ICT: As antimicrobial resistance patterns continue to shift, how should hospitals rethink their surveillance strategies to move from reactive to more proactive, intelligence-driven approaches?
GMR: The epidemiology of antimicrobial resistance can vary markedly across settings and may evolve rapidly. Therefore, to maximize their impact in a cost-effective manner, surveillance strategies for MDRO carriage should be carefully tailored to local epidemiology and periodically reassessed and updated in light of evolving AMR epidemiology and emerging technological solutions, in accordance with the principles of diagnostic stewardship.
ICT: Not all hospitals have equal access to rapid molecular diagnostics. How do we ensure that advances in MDRO screening don’t widen gaps in infection prevention capabilities across different health systems?
GMR: Rigorous IPC practices are the mainstay for combating the spread of MDROs in health care settings. Therefore, it is important that these practices, which include screening of MDRO carriage, are implemented whenever there is a risk of MDRO dissemination, including in lower- and medium-income settings where the burden of AMR is often exceedingly high. To promote IPC for MDRO at the global level, including lower-resources areas, 2 actions should be fostered: a) promoting education about the added value and importance of IPC practices for contrasting MDRO spreading, in a context-sensitive manner; b) supporting the availability of rapid MDRO screening systems at costs affordable also for weaker health care systems.
ICT: Beyond speed, what metrics should hospitals be using to evaluate the true impact of rapid MDRO screening—both in terms of patient outcomes and operational efficiency?
GMR: Beyond the overall reduction of turnaround times in the MDRO screening process, the following metrics could be used to evaluate the impact of the introduction of a rapid MDRO screening program:
a) incidence of in-hospital colonization by MDRO, over time, concerning patient outcomes; b) average time of patient release from preemptive isolation or definitive allocation to isolation/cohorting, over time, concerning operational efficiency.
ICT: Looking ahead, what role do you see rapid diagnostics playing in the broader fight against antimicrobial resistance, and what still needs to change for that potential to be fully realized?

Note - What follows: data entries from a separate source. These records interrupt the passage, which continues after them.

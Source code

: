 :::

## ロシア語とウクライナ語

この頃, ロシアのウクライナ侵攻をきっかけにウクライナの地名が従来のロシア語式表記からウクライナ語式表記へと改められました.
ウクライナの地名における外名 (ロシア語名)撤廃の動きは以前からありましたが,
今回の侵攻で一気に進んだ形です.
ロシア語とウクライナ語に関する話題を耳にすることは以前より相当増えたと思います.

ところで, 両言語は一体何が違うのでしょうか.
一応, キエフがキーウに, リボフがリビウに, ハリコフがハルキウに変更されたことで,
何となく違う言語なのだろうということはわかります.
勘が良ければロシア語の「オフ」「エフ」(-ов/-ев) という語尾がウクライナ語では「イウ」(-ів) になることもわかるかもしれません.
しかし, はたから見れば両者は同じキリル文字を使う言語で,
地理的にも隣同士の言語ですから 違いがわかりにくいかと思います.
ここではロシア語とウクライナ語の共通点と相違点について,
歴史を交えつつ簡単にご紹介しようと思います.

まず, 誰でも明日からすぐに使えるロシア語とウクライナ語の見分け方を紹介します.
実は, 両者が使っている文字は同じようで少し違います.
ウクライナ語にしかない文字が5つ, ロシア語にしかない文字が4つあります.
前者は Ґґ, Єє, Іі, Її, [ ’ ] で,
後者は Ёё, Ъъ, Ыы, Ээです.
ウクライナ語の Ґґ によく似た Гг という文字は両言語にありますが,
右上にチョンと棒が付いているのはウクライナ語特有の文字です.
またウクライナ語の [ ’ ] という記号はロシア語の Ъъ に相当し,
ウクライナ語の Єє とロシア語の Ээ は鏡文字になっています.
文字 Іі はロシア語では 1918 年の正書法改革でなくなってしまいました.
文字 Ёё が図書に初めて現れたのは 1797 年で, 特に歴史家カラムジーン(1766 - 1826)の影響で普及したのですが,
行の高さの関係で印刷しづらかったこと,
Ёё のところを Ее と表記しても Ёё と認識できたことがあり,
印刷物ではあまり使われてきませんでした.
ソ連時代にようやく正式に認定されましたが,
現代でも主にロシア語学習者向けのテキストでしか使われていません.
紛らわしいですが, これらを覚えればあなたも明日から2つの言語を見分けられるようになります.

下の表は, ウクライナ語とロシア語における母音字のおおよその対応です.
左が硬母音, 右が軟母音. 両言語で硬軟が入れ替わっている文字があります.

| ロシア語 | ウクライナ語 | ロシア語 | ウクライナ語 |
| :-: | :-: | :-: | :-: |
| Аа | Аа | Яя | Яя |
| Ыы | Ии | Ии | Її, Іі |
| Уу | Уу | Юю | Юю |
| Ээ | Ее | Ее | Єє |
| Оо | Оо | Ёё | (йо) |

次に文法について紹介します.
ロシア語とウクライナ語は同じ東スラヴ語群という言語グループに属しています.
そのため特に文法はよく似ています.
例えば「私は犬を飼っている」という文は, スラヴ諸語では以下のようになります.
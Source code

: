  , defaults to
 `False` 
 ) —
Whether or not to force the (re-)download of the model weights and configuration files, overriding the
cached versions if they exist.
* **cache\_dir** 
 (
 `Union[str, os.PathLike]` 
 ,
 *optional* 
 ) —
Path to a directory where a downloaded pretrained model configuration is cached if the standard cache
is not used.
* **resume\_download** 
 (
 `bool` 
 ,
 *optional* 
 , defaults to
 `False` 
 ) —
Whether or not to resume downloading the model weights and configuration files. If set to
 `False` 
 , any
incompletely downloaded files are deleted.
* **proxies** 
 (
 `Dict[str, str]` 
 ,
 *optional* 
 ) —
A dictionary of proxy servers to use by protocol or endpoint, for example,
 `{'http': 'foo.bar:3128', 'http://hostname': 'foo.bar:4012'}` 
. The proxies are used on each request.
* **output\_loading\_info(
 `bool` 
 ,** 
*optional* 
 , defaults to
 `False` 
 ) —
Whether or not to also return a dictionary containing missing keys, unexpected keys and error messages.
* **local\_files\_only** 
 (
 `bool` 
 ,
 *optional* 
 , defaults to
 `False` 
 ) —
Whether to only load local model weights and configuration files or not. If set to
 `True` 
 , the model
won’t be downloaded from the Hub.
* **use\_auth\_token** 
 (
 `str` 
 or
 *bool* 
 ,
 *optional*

GMR: Overall, rapid diagnostics are already playing a remarkable role in the fight against antimicrobial resistance by improving the efficacy of IPC practices through increased rapidity and sensitivity in MDRO screening. Moreover, some rapid diagnostic systems are also suitable for near-patient testing and could be advantageous in health care settings where diagnostic microbiology is normally outsourced to a central laboratory (eg, many long-term care facilities). Future developments in this area of diagnostics, including systems for rapid identification of broader arrays of MDRO at affordable costs, are expected to expand the potential of this approach to contrast AMR dissemination.